--- RECORDS FOR THE TASK Enclosed Below ---
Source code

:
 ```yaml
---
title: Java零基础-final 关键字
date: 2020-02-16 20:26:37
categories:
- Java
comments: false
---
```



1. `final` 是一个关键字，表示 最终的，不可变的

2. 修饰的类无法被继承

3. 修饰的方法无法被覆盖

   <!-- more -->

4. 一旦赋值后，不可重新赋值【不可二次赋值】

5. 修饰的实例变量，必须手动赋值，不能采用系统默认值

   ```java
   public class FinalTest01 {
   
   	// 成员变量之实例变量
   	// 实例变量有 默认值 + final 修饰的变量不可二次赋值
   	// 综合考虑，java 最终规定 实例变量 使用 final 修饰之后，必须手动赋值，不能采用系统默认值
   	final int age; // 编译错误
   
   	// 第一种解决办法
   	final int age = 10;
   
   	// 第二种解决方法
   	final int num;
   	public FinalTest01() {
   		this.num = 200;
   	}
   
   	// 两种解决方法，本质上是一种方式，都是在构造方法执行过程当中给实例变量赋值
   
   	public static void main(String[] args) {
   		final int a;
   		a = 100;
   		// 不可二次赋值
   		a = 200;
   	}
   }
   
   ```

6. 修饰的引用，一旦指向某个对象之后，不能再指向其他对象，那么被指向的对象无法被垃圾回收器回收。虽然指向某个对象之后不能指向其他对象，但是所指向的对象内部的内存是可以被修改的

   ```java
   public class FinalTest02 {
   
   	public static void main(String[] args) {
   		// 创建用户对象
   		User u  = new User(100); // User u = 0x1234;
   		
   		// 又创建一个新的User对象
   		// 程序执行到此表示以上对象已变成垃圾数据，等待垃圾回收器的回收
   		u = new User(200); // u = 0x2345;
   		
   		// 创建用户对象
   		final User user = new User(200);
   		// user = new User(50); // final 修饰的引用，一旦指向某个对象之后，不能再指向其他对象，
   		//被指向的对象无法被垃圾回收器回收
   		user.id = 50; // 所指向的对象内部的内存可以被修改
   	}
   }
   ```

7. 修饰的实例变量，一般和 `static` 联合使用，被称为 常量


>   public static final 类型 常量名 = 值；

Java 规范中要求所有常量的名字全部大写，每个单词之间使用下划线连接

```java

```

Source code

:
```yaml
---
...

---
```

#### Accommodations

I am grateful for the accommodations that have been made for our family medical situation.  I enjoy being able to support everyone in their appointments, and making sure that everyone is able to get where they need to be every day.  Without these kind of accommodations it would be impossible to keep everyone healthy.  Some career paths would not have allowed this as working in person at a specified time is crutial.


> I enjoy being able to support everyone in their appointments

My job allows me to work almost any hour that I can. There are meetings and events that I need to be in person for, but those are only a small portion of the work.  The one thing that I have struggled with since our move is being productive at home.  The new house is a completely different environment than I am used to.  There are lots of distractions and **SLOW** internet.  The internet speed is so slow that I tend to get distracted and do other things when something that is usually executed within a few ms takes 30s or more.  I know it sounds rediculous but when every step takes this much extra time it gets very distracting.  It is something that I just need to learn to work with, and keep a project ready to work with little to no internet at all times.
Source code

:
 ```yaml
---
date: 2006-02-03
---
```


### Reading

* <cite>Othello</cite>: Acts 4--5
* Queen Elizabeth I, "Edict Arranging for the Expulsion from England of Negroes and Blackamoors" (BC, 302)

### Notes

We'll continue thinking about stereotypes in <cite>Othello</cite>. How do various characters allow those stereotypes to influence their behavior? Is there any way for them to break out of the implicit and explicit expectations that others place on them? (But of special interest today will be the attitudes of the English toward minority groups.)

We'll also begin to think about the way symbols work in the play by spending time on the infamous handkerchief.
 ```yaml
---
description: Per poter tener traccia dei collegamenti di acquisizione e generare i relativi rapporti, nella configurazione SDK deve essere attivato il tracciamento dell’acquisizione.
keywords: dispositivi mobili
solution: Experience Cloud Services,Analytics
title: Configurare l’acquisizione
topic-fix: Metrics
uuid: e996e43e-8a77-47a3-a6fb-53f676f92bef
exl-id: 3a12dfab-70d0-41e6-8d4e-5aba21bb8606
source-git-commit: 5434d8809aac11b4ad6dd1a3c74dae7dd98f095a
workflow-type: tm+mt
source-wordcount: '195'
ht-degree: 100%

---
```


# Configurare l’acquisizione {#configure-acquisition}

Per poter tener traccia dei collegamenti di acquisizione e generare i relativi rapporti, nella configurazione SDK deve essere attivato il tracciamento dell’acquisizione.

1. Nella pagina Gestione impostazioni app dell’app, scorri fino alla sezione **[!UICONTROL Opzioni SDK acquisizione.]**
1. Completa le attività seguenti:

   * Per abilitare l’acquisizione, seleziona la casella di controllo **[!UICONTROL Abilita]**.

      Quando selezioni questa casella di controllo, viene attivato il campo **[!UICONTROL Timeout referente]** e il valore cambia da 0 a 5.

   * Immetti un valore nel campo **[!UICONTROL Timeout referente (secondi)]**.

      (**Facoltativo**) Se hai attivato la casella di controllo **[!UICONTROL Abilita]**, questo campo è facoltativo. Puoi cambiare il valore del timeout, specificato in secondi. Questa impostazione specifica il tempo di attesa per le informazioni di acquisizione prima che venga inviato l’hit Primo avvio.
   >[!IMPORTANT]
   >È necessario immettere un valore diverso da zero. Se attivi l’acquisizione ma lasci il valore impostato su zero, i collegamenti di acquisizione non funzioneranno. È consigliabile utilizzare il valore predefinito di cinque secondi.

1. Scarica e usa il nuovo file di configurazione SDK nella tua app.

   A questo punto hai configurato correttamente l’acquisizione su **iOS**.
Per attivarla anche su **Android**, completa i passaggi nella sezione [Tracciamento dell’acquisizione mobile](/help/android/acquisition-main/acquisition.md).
--- End of Enclosed RECORDS FOR THE TASK ---
DESCRIPTION OF THE TASK »
The records above are to be transcribed exactly, with nothing left out.

COMPLETED EXERCISE »
Source code

:
 ```yaml
---
title: Java零基础-final 关键字
date: 2020-02-16 20:26:37
categories:
- Java
comments: false
---
```



1. `final` 是一个关键字，表示 最终的，不可变的

2. 修饰的类无法被继承

3. 修饰的方法无法被覆盖

   <!-- more -->

4. 一旦赋值后，不可重新赋值【不可二次赋值】

5. 修饰的实例变量，必须手动赋值，不能采用系统默认值

   ```java
   public class FinalTest01 {
   
   	// 成员变量之实例变量
   	// 实例变量有 默认值 + final 修饰的变量不可二次赋值
   	// 综合考虑，java 最终规定 实例变量 使用 final 修饰之后，必须手动赋值，不能采用系统默认值
   	final int age; // 编译错误
   
   	// 第一种解决办法
   	final int age = 10;
   
   	// 第二种解决方法
   	final int num;
   	public FinalTest01() {
   		this.num = 200;
   	}
   
   	// 两种解决方法，本质上是一种方式，都是在构造方法执行过程当中给实例变量赋值
   
   	public static void main(String[] args) {
   		final int a;
   		a = 100;
   		// 不可二次赋值
   		a = 200;
   	}
   }
   
   ```

6. 修饰的引用，一旦指向某个对象之后，不能再指向其他对象，那么被指向的对象无法被垃圾回收器回收。虽然指向某个对象之后不能指向其他对象，但是所指向的对象内部的内存是可以被修改的

   ```java
   public class FinalTest02 {
   
   	public static void main(String[] args) {
   		// 创建用户对象
   		User u  = new User(100); // User u = 0x1234;
   		
   		// 又创建一个新的User对象
   		// 程序执行到此表示以上对象已变成垃圾数据，等待垃圾回收器的回收
   		u = new User(200); // u = 0x2345;
   		
   		// 创建用户对象
   		final User user = new User(200);
   		// user = new User(50); // final 修饰的引用，一旦指向某个对象之后，不能再指向其他对象，
   		//被指向的对象无法被垃圾回收器回收
   		user.id = 50; // 所指向的对象内部的内存可以被修改
   	}
   }
   ```

7. 修饰的实例变量，一般和 `static` 联合使用，被称为 常量


>   public static final 类型 常量名 = 值；

Java 规范中要求所有常量的名字全部大写，每个单词之间使用下划线连接

```java

```

Source code

:
```yaml
---
...

---
```

#### Accommodations

I am grateful for the accommodations that have been made for our family medical situation.  I enjoy being able to support everyone in their appointments, and making sure that everyone is able to get where they need to be every day.  Without these kind of accommodations it would be impossible to keep everyone healthy.  Some career paths would not have allowed this as working in person at a specified time is crutial.


> I enjoy being able to support everyone in their appointments

My job allows me to work almost any hour that I can. There are meetings and events that I need to be in person for, but those are only a small portion of the work.  The one thing that I have struggled with since our move is being productive at home.  The new house is a completely different environment than I am used to.  There are lots of distractions and **SLOW** internet.  The internet speed is so slow that I tend to get distracted and do other things when something that is usually executed within a few ms takes 30s or more.  I know it sounds rediculous but when every step takes this much extra time it gets very distracting.  It is something that I just need to learn to work with, and keep a project ready to work with little to no internet at all times.
Source code

:
 ```yaml
---
date: 2006-02-03
---
```


### Reading

* <cite>Othello</cite>: Acts 4--5
* Queen Elizabeth I, "Edict Arranging for the Expulsion from England of Negroes and Blackamoors" (BC, 302)

### Notes

We'll continue thinking about stereotypes in <cite>Othello</cite>. How do various characters allow those stereotypes to influence their behavior? Is there any way for them to break out of the implicit and explicit expectations that others place on them? (But of special interest today will be the attitudes of the English toward minority groups.)

We'll also begin to think about the way symbols work in the play by spending time on the infamous handkerchief.
 ```yaml
---
description: Per poter tener traccia dei collegamenti di acquisizione e generare i relativi rapporti, nella configurazione SDK deve essere attivato il tracciamento dell’acquisizione.
keywords: dispositivi mobili
solution: Experience Cloud Services,Analytics
title: Configurare l’acquisizione
topic-fix: Metrics
uuid: e996e43e-8a77-47a3-a6fb-53f676f92bef
exl-id: 3a12dfab-70d0-41e6-8d4e-5aba21bb8606
source-git-commit: 5434d8809aac11b4ad6dd1a3c74dae7dd98f095a
workflow-type: tm+mt
source-wordcount: '195'
ht-degree: 100%

---
```


# Configurare l’acquisizione {#configure-acquisition}

Per poter tener traccia dei collegamenti di acquisizione e generare i relativi rapporti, nella configurazione SDK deve essere attivato il tracciamento dell’acquisizione.

1. Nella pagina Gestione impostazioni app dell’app, scorri fino alla sezione **[!UICONTROL Opzioni SDK acquisizione.]**
1. Completa le attività seguenti:

   * Per abilitare l’acquisizione, seleziona la casella di controllo **[!UICONTROL Abilita]**.

      Quando selezioni questa casella di controllo, viene attivato il campo **[!UICONTROL Timeout referente]** e il valore cambia da 0 a 5.

   * Immetti un valore nel campo **[!UICONTROL Timeout referente (secondi)]**.

      (**Facoltativo**) Se hai attivato la casella di controllo **[!UICONTROL Abilita]**, questo campo è facoltativo. Puoi cambiare il valore del timeout, specificato in secondi. Questa impostazione specifica il tempo di attesa per le informazioni di acquisizione prima che venga inviato l’hit Primo avvio.
   >[!IMPORTANT]
   >È necessario immettere un valore diverso da zero. Se attivi l’acquisizione ma lasci il valore impostato su zero, i collegamenti di acquisizione non funzioneranno. È consigliabile utilizzare il valore predefinito di cinque secondi.

1. Scarica e usa il nuovo file di configurazione SDK nella tua app.

   A questo punto hai configurato correttamente l’acquisizione su **iOS**.
Per attivarla anche su **Android**, completa i passaggi nella sezione [Tracciamento dell’acquisizione mobile](/help/android/acquisition-main/acquisition.md).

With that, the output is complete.